At least Chrome and Firefox don't match the current specification of 5.4. Strip URL for use in reports. I haven't tested Safari.

Both browser treat ws(s): scheme like http(s): and return the whole URL (without fragment etc. of course). I guess I can see how both of these types of scheme are pretty similar, so this doesn't seem all that controversial to me.

The bigger difference is in regards to URLs used for reports generated by blocking frame-src and object-src navigations. To avoid leaking the whole URL when blocking (or reporting!) cross-origin navigations inside a frame, both browsers restrict the URLs to just the origin.

https://issues.chromium.org/issues/40084987
https://bugzilla.mozilla.org/show_bug.cgi?id=1790345

[annevk]

Browsers should never be able to report ws or wss though. By the time CSP is reached those have long been normalized to http and https.
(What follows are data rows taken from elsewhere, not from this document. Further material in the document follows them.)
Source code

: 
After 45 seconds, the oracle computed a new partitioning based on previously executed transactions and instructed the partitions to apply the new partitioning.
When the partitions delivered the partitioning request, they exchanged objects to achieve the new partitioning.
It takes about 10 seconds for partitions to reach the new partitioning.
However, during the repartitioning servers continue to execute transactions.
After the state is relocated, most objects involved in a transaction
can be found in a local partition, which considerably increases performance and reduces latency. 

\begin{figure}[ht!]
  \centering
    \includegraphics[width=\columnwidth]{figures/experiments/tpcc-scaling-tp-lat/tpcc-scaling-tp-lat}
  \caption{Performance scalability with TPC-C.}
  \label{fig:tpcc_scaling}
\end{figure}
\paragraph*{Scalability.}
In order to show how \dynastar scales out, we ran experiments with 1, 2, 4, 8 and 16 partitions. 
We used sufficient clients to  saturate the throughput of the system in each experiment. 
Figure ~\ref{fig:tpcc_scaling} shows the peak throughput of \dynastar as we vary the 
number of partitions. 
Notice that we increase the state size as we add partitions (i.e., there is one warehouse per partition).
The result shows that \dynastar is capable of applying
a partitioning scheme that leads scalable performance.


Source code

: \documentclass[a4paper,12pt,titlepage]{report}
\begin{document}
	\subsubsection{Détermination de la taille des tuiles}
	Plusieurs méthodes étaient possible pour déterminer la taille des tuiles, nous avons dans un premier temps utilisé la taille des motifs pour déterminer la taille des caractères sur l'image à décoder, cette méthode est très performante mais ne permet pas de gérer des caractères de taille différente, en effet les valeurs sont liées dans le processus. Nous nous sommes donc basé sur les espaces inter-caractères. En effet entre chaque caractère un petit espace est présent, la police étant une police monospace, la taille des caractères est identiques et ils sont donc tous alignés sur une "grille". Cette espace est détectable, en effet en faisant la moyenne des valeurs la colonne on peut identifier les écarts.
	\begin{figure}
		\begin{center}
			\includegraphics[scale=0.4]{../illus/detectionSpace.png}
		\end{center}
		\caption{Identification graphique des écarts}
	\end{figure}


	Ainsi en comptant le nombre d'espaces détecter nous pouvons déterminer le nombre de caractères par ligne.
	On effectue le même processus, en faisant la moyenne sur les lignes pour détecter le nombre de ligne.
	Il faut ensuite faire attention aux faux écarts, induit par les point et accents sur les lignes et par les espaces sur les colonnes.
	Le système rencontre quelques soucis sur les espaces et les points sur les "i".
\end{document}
So if they do end up in a report that would be a bug.

[evilpie]

Browsers should never be able to report ws or wss though. By the time CSP is reached those have long been normalized to http and https. So if they do end up in a report that would be a bug.

All browsers use wss: in my testing: https://tomschuster.name/testing/csp-websocket-url.html

[annevk]

Given that the request we create for Fetch (which then asks CSP) isn't created after those are normalized that doesn't match any specification: https://websockets.spec.whatwg.org/#concept-websocket-establish

[mikewest]

• @yoavweiss, who's been poking at this algorithm in other contexts.

[yoavweiss]

I mostly worked on moving the algorithm to Reporting and fixing it up. I don't have strong opinions RE what it should do with ws and wss schemes.

Given @annevk's comment above, it sounds like the right thing to do would be to align the implementations on what the spec says, rather than the other way around.

[evilpie]

Given @annevk's #735 (comment), it sounds like the right thing to do would be to align the implementations on what the spec says, rather than the other way around.

This might apply to the WebSocket scheme.

However, I think we should instead focus more on the frame-src/object-src behavior. Here the current behavior in browsers is required to prevent leaking (more) sensitive cross-origin information. It would actually be best if we could come up with something to stop leaking even just the origin.